The boat has a draft of 4.33 ft with the centerboard extended and 1.00 ft with it retracted, allowing operation in shallow water or ground transportation on a trailer.

The boat is normally fitted with a small 3 to 5 hp outboard motor for docking and maneuvering.

The design has sleeping accommodation for two people, with a double "V"-berth in the bow. The galley is located on the port side just forward of the companionway ladder. The galley is equipped with an ice box. The head is located at the companionway on the starboard. Cabin headroom is 46 in.

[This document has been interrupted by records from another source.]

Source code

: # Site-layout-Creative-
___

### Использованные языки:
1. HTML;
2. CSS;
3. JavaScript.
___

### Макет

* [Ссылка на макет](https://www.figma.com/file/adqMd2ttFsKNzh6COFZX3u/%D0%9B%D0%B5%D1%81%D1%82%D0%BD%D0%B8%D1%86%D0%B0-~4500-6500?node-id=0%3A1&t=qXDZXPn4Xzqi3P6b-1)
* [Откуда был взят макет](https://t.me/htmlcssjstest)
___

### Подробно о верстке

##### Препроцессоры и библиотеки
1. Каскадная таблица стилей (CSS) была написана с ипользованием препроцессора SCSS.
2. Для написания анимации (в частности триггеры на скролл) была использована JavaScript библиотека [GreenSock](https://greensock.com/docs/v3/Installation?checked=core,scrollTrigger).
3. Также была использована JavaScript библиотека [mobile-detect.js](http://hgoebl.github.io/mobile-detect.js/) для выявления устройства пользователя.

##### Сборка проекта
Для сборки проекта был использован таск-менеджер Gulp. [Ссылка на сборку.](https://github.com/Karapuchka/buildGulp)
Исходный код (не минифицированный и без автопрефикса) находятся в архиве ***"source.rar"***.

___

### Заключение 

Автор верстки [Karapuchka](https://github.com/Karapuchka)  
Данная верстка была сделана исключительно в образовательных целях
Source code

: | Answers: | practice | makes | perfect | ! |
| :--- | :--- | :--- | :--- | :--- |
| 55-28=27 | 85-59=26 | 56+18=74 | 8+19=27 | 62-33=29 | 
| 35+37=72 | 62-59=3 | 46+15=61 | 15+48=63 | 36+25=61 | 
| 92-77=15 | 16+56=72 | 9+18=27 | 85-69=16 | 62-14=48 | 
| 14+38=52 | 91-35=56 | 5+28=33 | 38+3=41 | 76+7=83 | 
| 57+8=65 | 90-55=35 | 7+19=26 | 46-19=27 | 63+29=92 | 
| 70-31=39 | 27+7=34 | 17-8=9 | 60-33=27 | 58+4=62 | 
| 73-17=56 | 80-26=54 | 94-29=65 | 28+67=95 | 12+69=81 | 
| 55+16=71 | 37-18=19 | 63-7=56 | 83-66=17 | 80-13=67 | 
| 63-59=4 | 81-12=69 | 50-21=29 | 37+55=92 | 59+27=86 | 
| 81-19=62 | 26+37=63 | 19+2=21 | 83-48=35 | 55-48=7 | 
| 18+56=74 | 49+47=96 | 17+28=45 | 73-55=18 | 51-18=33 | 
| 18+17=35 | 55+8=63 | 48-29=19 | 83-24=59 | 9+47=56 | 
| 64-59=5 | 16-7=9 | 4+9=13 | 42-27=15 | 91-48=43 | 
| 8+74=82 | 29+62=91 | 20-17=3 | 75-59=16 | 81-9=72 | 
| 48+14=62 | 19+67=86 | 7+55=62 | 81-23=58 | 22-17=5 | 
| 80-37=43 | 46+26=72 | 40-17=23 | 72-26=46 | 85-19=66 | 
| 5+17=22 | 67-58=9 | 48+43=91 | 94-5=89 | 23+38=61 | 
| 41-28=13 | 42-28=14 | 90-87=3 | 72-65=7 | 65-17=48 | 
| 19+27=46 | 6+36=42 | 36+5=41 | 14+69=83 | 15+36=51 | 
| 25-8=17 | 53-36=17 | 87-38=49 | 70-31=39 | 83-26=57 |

The design has a PHRF racing average handicap of 218 and a hull speed of 5.5 kn.

==Operational history==
In a 2010 review Steve Henkel wrote, "... these little shallow-draft racer-cruisers were built in the three years ending in 1982. O'Day may have hoped that they could start some fleets for one-design club racing, but the boat is probably a bit too small for that purpose, given her relatively short cockpit and lack of buoyancy aft (insufficit to support much crew weight). Best features: The O'Day 19's high-aspect-ratio rig and centerboard, low wetted surface, and light weight should make her fast in light air—assuming a small crew. Worst features: the O'Day’s average PHRF of around 218 compared to much higher numbers for her comp[etitor]s would indicate that she is a faster boat. This might be the case in light air with a small crew, or in heavy air if the skipper piles plenty of beef along the rail. Otherwise her relatively light ballast (300 lbs compared with up to 400 for her comp[etitor]s) installed high in the boat would cause her to be too tender to be fast in all conditions. Other faults include an awkward mainsheet lead (with no traveler to keep the boom in close in a breeze) and a rudder whose bottom is lower than the keel with board up (asking for trouble in shoal waters)."